Director of the Museum of African-American History
- Interim
- Assumed office 2019 – 2020

Member of the United States Postal Service's Citizens' Stamp Advisory Committee
- Incumbent
- Assumed office 2018

Personal details
- Born: Spencer R. Crew January 7, 1949 (age 77)
- Education: Rutgers University
- Occupation: Professor, museum director, curator and writer

= Spencer Crew =

American professor, museum director, curator and writer

Spencer Crew (born January 7, 1949) is an American professor, museum director, curator and writer.

==Early life and education==
Born on January 7, 1949, in Woodmere Village, Ohio, Spencer R. Crew obtained a B.A. degree in history in 1971 from Brown University, and then from Rutgers University received his M.A. degree in history in 1973 and his Ph.D. in history in 1979. In 2003, he was named to the Rutgers Hall of Distinguished Alumni.

==Career==
Crew's career in museums began in 1981 when he was hired to work as a historian at the National Museum of American History (NMAH).
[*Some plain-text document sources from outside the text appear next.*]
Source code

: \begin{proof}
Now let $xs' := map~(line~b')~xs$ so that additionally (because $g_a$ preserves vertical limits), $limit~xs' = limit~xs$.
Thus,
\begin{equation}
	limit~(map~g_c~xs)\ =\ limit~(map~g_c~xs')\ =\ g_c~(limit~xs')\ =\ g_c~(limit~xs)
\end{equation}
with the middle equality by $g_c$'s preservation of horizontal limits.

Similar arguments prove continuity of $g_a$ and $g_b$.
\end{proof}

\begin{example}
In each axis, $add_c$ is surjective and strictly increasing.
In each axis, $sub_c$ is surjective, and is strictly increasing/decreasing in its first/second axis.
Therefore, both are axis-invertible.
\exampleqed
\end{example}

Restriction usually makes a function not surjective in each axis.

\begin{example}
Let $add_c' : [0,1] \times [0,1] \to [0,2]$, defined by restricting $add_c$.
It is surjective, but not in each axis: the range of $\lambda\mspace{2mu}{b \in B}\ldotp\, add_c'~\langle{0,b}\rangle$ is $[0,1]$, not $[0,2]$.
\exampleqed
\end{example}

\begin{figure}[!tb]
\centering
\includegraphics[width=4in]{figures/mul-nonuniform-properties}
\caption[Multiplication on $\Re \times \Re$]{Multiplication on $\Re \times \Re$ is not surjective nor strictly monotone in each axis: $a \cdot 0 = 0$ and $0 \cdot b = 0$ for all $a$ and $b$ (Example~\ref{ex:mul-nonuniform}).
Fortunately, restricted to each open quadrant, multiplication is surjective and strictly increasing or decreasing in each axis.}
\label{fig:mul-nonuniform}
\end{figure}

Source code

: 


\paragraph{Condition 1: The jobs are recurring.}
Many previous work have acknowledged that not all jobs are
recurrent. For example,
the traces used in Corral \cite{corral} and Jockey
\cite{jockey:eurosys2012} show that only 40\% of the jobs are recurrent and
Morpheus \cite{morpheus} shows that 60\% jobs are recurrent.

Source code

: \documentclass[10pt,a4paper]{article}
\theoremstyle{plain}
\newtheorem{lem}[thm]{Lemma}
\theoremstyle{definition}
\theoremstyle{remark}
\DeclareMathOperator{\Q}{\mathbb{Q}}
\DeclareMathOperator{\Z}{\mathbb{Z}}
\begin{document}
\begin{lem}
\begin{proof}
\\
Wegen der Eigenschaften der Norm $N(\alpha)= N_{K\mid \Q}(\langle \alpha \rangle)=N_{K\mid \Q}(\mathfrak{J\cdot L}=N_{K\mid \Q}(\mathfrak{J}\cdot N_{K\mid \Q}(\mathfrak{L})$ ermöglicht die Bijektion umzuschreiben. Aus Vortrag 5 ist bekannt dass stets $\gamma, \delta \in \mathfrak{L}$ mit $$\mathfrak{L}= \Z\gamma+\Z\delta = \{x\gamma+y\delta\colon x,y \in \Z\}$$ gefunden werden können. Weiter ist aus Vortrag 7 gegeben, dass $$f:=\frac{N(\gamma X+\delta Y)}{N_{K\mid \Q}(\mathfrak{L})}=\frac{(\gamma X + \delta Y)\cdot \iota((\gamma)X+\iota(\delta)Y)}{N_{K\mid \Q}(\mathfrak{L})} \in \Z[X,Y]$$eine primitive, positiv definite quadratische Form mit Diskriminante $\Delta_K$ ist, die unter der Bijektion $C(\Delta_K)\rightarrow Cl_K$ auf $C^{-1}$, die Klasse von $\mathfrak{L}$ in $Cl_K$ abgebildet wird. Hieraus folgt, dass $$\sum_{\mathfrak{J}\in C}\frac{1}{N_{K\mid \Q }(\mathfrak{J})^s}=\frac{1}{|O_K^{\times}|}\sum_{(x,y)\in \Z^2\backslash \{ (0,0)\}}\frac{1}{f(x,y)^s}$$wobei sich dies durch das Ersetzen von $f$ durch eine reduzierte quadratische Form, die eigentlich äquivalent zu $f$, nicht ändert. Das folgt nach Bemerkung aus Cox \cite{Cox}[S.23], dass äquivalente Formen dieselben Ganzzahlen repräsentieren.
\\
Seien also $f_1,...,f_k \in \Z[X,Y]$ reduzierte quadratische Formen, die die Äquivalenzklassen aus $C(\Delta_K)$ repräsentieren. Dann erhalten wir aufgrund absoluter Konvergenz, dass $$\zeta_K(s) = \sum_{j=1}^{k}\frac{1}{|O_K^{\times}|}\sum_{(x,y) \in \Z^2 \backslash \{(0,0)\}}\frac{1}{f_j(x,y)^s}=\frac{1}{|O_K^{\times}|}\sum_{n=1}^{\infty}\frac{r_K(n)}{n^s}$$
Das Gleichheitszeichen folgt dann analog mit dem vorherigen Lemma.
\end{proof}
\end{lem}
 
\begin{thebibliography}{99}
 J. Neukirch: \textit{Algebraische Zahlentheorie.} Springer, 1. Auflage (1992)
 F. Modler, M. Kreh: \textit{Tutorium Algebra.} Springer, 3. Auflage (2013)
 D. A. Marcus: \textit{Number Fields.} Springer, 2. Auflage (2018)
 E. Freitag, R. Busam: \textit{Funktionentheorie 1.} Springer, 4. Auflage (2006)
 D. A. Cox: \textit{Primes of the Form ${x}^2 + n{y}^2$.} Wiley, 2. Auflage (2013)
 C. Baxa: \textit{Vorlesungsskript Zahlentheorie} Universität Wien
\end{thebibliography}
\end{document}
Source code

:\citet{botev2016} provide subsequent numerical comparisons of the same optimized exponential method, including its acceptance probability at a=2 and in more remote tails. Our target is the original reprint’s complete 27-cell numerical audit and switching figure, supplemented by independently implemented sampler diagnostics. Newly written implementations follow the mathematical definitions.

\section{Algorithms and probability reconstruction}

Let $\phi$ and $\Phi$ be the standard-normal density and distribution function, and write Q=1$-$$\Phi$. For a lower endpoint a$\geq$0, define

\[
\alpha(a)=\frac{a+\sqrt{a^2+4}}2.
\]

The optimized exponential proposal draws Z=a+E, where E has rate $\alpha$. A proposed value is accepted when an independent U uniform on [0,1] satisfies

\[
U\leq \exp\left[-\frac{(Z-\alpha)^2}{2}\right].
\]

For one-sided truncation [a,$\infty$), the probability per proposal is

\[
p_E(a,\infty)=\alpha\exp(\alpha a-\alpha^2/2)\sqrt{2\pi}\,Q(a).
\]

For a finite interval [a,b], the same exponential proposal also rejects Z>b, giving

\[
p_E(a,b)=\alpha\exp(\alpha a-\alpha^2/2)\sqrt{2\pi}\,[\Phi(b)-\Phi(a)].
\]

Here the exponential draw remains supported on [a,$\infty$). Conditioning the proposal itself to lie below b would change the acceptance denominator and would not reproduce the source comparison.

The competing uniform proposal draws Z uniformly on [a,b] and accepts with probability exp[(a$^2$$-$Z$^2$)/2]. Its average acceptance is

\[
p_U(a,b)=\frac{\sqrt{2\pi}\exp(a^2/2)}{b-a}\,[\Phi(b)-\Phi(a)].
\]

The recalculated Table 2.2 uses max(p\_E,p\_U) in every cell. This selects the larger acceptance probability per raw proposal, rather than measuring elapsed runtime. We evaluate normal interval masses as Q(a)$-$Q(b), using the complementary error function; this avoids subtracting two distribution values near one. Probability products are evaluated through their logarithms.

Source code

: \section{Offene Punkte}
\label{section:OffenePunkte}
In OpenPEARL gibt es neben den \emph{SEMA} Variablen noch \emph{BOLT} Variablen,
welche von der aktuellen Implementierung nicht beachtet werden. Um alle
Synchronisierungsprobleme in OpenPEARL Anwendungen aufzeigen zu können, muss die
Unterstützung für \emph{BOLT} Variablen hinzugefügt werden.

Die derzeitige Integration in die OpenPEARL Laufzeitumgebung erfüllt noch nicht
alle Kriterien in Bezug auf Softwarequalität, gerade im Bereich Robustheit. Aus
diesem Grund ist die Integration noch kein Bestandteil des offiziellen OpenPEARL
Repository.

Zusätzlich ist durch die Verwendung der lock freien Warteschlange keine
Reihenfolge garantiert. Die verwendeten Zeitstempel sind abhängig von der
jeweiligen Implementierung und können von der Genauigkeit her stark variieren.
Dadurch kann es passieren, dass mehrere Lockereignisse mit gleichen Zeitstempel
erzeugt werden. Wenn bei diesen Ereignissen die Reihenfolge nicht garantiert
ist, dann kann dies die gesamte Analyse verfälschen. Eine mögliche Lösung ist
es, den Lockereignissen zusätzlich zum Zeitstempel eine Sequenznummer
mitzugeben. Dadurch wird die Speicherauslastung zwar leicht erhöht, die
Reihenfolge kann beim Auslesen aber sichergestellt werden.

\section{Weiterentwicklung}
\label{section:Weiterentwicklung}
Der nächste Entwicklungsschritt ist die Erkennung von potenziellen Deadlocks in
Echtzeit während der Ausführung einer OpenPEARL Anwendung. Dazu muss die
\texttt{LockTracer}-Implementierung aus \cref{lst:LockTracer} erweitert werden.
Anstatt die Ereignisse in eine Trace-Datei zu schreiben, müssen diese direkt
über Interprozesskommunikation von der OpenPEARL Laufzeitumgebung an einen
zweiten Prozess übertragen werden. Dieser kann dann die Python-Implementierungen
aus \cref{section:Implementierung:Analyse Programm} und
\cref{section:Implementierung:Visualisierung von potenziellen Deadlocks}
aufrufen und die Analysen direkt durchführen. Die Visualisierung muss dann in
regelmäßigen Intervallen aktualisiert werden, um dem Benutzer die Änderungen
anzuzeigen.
In 1986, he curated his first exhibition at the museum, Field to Factory: African-American Migration, 1915–1940. He became the first African-American director of the NMAH in 1994.

In 2001, he became the director of the National Underground Railroad Freedom Center.

In 2019, Crew was appointed the interim director of the National Museum of African American History and Culture.

Crew is the Clarence J. Robinson Professor of U.S. history at George Mason University.